Personally, having gotten our first school PCs when I was in 7th grade (92’ -ish), I find that I tend to at least be curious and want to learn about new tech. So I wonder if the late genX, early millennials might break rule #3 just cuz we were forced to know more about computers to run them and thus don’t view tech as inherently scary. Then again, I’m always fucking around with stuff and my siblings (2 yrs older and younger) are always like “woah how u do dat?!?”…maybe im just a lazy oddball always looking for a way to shortcut my life with technology.
Technically I'm the the first category, since personal computers have been around since before I was born and started going semi-mainstream before I was 15, but they didn't really take off in popularity until I was in the second age category, so that one fits me the best.
Generally speaking, you learn more about how something works when the core functionality is exposed to the user, and just janky enough to require fiddling with it and fixing things.
This is true of lots of things like cars, drones, 3D printers, and computers.
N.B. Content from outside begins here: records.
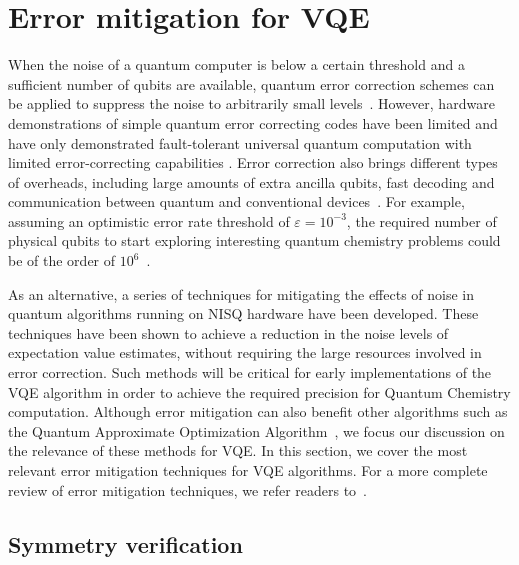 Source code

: \section{Error mitigation for VQE} \label{sec:error-mit}

When the noise of a quantum computer is below a certain threshold and a sufficient number of qubits are available, quantum error correction schemes can be applied to suppress the noise to arbitrarily small levels~\cite{nielsenQuantumComputationQuantum2010}. However, hardware demonstrations of simple quantum error correcting codes have been limited and have only demonstrated fault-tolerant universal quantum computation with limited error-correcting capabilities
\cite{andersenRepeatedQuantumError2020a,barendsSuperconductingQuantumCircuits2014,campagne-ibarcqQuantumErrorCorrection2020,niggQuantumComputationsTopologically2014,ofekExtendingLifetimeQuantum2016,waldherrQuantumErrorCorrection2014,Postler_2022,Krinner_2022}. Error correction also brings different types of overheads, including large amounts of extra ancilla qubits, fast decoding and communication between quantum and conventional devices~\cite{nielsenQuantumComputationQuantum2010}. For example, assuming an optimistic error rate threshold of $\varepsilon = 10^{-3}$, the required number of physical qubits to start exploring interesting quantum chemistry problems could be of the order of $10^6$~\cite{reiherElucidatingReactionMechanisms2017}.

As an alternative, a series of techniques for mitigating the effects of noise in quantum algorithms running on NISQ hardware have been developed. These techniques have been shown to achieve a reduction in the noise levels of expectation value estimates, without requiring the large resources involved in error correction. Such methods will be critical for early implementations of the VQE algorithm in order to achieve the required precision for Quantum Chemistry computation. Although error mitigation can also benefit other algorithms such as the Quantum Approximate Optimization Algorithm~\cite{Farhi2014}, we focus our discussion on the relevance of these methods for VQE. In this section, we cover the most relevant error mitigation techniques for VQE algorithms. For a more complete review of error mitigation techniques, we refer readers to~\cite{endoHybridQuantumClassicalAlgorithms2021}.


\subsection{Symmetry verification}
\label{sec:mit-symmetry-verification}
If you get a really nice one, it just works and you don't have to figure anything out. A cheap one, or something you have to build yourself, makes you have to learn how it actually works to get it to run right.
Now that things are so comodified and simplified, they just work and really discourage tinkering, so people learn less about core functionality and how things actually work. Not always true, but a trend I've experienced.
That is a good analogy. I think phones and tablets being app-centric has really handicapped Zoomers in some ways. As Gen X, the first thing we learned about computers was the file system. That gave us a map of the computer. It also made it clear that the operating system, the applications running on the operating, and the data you generated and stored on the operating system were all different things. With app-centric devices and cloud-storage, people aren't exposed to that paradigm so much.
The new paradigm is more account-centric. You have a Microsoft account or a Google account or an Apple account and that's the ecosystem you work within.
Your horseshoe analogy is a helpful and simple way to think about it, thanks.